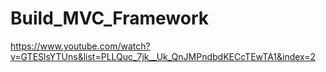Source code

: # Build_MVC_Framework
https://www.youtube.com/watch?v=GTESlsYTUns&list=PLLQuc_7jk__Uk_QnJMPndbdKECcTEwTA1&index=2

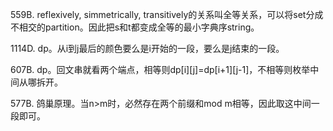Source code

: 559B. reflexively, simmetrically, transitively的关系叫全等关系，可以将set分成不相交的partition。因此把s和t都变成全等的最小字典序string。

1114D. dp。从i到j最后的颜色要么是i开始的一段，要么是j结束的一段。

607B. dp。回文串就看两个端点，相等则dp[i][j]=dp[i+1][j-1]，不相等则枚举中间从哪拆开。

577B. 鸽巢原理。当n>m时，必然存在两个前缀和mod m相等，因此取这中间一段即可。
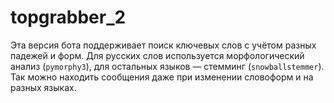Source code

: # topgrabber_2

Эта версия бота поддерживает поиск ключевых слов с учётом разных
падежей и форм. Для русских слов используется морфологический анализ
(`pymorphy3`), для остальных языков — стемминг (`snowballstemmer`).
Так можно находить сообщения даже при изменении словоформ и на разных
языках.
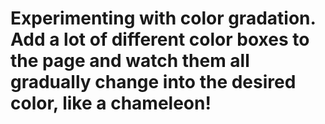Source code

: # Experimenting with color gradation. Add a lot of different color boxes to the page and watch them all gradually change into the desired color, like a chameleon!

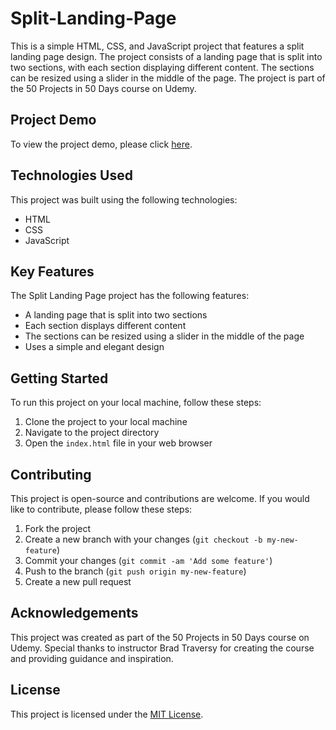 # Split-Landing-Page

This is a simple HTML, CSS, and JavaScript project that features a split landing page design. The project consists of a landing page that is split into two sections, with each section displaying different content. The sections can be resized using a slider in the middle of the page. The project is part of the 50 Projects in 50 Days course on Udemy.

## Project Demo

To view the project demo, please click [here](https://50projects50days.com/projects/split-landing-page/).

## Technologies Used

This project was built using the following technologies:

- HTML
- CSS
- JavaScript

## Key Features

The Split Landing Page project has the following features:

- A landing page that is split into two sections
- Each section displays different content
- The sections can be resized using a slider in the middle of the page
- Uses a simple and elegant design

## Getting Started

To run this project on your local machine, follow these steps:

1. Clone the project to your local machine
2. Navigate to the project directory
3. Open the `index.html` file in your web browser

## Contributing

This project is open-source and contributions are welcome. If you would like to contribute, please follow these steps:

1. Fork the project
2. Create a new branch with your changes (`git checkout -b my-new-feature`)
3. Commit your changes (`git commit -am 'Add some feature'`)
4. Push to the branch (`git push origin my-new-feature`)
5. Create a new pull request

## Acknowledgements

This project was created as part of the 50 Projects in 50 Days course on Udemy. Special thanks to instructor Brad Traversy for creating the course and providing guidance and inspiration.

## License

This project is licensed under the [MIT License](https://opensource.org/licenses/MIT).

++++++

=== Task objective ===
Please reproduce every record exactly as written, excluding the pictures.

=== Response ===
Source code

: # Build_MVC_Framework
https://www.youtube.com/watch?v=GTESlsYTUns&list=PLLQuc_7jk__Uk_QnJMPndbdKECcTEwTA1&index=2

Source code

: 559B. reflexively, simmetrically, transitively的关系叫全等关系，可以将set分成不相交的partition。因此把s和t都变成全等的最小字典序string。

1114D. dp。从i到j最后的颜色要么是i开始的一段，要么是j结束的一段。

607B. dp。回文串就看两个端点，相等则dp[i][j]=dp[i+1][j-1]，不相等则枚举中间从哪拆开。

577B. 鸽巢原理。当n>m时，必然存在两个前缀和mod m相等，因此取这中间一段即可。
Source code

: # topgrabber_2

Эта версия бота поддерживает поиск ключевых слов с учётом разных
падежей и форм. Для русских слов используется морфологический анализ
(`pymorphy3`), для остальных языков — стемминг (`snowballstemmer`).
Так можно находить сообщения даже при изменении словоформ и на разных
языках.
Source code

: # Experimenting with color gradation. Add a lot of different color boxes to the page and watch them all gradually change into the desired color, like a chameleon!

 # Split-Landing-Page

This is a simple HTML, CSS, and JavaScript project that features a split landing page design. The project consists of a landing page that is split into two sections, with each section displaying different content. The sections can be resized using a slider in the middle of the page. The project is part of the 50 Projects in 50 Days course on Udemy.

## Project Demo

To view the project demo, please click [here](https://50projects50days.com/projects/split-landing-page/).

## Technologies Used

This project was built using the following technologies:

- HTML
- CSS
- JavaScript

## Key Features

The Split Landing Page project has the following features:

- A landing page that is split into two sections
- Each section displays different content
- The sections can be resized using a slider in the middle of the page
- Uses a simple and elegant design

## Getting Started

To run this project on your local machine, follow these steps:

1. Clone the project to your local machine
2. Navigate to the project directory
3. Open the `index.html` file in your web browser

## Contributing

This project is open-source and contributions are welcome. If you would like to contribute, please follow these steps:

1. Fork the project
2. Create a new branch with your changes (`git checkout -b my-new-feature`)
3. Commit your changes (`git commit -am 'Add some feature'`)
4. Push to the branch (`git push origin my-new-feature`)
5. Create a new pull request

## Acknowledgements

This project was created as part of the 50 Projects in 50 Days course on Udemy. Special thanks to instructor Brad Traversy for creating the course and providing guidance and inspiration.

## License

This project is licensed under the [MIT License](https://opensource.org/licenses/MIT).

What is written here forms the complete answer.